**Exercise instructions**
Below are the entries. Transcribe exactly the lines from the one with "54674 | 69.96 |" through the one with "112571 | 48.08 |", ends included, and leave out all others.

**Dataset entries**
Segment Open

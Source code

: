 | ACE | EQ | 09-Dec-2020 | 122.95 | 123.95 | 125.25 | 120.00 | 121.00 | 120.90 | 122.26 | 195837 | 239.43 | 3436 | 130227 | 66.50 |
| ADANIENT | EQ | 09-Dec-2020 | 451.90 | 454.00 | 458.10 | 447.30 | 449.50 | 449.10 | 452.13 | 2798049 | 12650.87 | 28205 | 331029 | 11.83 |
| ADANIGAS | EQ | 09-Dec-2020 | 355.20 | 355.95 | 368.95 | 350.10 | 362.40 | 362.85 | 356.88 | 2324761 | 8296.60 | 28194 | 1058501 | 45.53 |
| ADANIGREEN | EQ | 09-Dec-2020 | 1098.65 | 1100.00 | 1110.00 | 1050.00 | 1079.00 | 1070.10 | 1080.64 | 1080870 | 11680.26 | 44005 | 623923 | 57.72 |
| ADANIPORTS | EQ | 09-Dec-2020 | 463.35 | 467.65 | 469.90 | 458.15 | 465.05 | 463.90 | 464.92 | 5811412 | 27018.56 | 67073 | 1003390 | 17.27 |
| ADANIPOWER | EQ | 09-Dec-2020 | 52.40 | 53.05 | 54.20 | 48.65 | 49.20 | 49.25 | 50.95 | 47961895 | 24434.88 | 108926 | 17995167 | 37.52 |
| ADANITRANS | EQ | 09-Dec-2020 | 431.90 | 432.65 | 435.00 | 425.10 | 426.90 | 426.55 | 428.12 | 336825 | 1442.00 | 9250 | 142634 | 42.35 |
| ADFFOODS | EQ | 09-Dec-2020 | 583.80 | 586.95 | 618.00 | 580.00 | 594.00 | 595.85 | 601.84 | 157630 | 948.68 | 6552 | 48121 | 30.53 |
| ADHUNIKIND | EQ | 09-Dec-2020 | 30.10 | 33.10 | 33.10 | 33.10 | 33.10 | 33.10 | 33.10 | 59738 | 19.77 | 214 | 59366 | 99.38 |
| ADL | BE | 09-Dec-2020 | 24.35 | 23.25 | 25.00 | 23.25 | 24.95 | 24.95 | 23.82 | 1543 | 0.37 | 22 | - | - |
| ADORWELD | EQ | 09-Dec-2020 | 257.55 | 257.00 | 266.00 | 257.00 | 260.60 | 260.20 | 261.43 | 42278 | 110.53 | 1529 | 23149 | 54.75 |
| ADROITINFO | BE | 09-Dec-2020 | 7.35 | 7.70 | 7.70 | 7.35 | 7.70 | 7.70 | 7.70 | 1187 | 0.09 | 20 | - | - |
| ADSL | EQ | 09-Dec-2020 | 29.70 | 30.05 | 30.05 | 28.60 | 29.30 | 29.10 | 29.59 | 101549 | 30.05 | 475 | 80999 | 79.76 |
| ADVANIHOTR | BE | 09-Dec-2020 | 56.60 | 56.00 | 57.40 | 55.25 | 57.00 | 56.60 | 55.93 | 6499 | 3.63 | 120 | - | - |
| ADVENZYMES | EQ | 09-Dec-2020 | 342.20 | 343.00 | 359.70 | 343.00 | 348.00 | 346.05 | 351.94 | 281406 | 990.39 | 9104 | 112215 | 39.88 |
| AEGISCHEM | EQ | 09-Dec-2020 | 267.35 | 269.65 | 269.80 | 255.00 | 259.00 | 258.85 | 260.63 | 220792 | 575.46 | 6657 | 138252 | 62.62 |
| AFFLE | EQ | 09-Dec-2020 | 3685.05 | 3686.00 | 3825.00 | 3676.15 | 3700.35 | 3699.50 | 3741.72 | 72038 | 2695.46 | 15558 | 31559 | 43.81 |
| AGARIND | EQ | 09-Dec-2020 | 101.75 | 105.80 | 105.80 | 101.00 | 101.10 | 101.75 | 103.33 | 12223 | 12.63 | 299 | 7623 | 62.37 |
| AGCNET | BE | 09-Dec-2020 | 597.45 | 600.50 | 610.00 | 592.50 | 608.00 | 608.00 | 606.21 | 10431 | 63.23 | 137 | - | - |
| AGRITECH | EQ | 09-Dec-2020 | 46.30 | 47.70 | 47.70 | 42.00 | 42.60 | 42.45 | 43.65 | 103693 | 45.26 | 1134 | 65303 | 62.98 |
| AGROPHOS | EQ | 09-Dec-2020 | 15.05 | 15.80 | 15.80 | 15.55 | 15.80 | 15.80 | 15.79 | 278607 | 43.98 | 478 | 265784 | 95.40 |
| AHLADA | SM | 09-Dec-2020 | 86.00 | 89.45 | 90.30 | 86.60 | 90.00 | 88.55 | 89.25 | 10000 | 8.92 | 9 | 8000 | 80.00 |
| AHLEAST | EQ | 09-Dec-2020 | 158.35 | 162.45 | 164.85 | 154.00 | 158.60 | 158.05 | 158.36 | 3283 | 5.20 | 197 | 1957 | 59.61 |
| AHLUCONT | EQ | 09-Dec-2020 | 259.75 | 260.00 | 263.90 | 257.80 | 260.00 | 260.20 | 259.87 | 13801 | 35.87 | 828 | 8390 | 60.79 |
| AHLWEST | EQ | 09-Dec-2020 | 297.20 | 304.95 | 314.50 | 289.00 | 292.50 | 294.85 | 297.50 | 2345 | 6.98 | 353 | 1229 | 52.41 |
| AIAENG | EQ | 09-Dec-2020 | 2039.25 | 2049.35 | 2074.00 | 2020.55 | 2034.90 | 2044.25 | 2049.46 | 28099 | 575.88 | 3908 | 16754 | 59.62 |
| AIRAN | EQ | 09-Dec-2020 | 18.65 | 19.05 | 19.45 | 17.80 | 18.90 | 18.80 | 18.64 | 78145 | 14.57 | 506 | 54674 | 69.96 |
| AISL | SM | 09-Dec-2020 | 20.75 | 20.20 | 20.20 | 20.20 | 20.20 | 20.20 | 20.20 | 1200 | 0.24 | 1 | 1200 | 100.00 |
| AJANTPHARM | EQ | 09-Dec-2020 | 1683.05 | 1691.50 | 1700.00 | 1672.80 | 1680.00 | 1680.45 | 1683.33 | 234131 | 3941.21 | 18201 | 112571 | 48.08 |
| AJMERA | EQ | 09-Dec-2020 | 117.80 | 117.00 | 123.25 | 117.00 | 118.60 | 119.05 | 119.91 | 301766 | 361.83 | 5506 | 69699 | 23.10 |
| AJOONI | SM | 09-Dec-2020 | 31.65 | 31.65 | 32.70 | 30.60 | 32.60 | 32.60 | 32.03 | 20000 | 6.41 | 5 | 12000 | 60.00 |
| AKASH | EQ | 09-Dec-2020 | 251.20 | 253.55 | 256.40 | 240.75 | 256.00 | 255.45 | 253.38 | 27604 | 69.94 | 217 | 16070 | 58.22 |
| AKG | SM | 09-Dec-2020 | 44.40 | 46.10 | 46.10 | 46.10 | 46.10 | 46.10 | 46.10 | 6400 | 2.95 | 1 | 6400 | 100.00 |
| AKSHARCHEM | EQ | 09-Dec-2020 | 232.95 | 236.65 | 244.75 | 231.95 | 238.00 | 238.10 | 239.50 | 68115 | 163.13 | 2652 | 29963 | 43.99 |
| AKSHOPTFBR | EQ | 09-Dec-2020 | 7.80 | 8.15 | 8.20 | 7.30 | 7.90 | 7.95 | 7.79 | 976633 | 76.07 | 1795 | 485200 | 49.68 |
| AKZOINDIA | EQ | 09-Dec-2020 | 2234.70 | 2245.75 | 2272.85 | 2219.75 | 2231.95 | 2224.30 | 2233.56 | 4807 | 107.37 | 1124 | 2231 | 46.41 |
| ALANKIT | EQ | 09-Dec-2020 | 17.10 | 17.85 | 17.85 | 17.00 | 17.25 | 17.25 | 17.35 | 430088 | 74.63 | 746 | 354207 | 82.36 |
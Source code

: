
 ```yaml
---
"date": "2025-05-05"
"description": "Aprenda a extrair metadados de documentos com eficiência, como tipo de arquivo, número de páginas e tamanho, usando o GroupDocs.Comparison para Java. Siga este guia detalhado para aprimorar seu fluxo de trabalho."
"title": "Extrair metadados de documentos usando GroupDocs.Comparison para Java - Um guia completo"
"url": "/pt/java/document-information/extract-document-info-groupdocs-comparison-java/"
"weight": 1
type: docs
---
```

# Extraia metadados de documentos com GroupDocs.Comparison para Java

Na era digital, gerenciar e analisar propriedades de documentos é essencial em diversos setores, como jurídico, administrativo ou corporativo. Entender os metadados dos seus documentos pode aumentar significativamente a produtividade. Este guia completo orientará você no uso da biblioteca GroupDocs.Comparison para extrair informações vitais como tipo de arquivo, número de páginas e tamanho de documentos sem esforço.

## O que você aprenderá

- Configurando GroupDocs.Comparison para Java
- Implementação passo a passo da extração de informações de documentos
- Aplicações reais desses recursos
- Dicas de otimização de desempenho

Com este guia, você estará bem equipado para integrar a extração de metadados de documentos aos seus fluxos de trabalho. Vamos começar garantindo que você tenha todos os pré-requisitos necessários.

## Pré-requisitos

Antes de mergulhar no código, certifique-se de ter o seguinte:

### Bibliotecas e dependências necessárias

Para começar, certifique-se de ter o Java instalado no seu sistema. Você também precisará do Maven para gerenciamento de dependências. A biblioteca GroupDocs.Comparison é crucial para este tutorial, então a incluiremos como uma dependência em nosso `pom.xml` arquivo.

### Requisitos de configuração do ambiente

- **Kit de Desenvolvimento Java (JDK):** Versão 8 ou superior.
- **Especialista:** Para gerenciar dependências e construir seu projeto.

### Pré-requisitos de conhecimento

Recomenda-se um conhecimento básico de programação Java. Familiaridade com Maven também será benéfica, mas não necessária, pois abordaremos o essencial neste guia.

Segment Closed

**Exercise answer**
| AIRAN | EQ | 09-Dec-2020 | 18.65 | 19.05 | 19.45 | 17.80 | 18.90 | 18.80 | 18.64 | 78145 | 14.57 | 506 | 54674 | 69.96 |
| AISL | SM | 09-Dec-2020 | 20.75 | 20.20 | 20.20 | 20.20 | 20.20 | 20.20 | 20.20 | 1200 | 0.24 | 1 | 1200 | 100.00 |
| AJANTPHARM | EQ | 09-Dec-2020 | 1683.05 | 1691.50 | 1700.00 | 1672.80 | 1680.00 | 1680.45 | 1683.33 | 234131 | 3941.21 | 18201 | 112571 | 48.08 |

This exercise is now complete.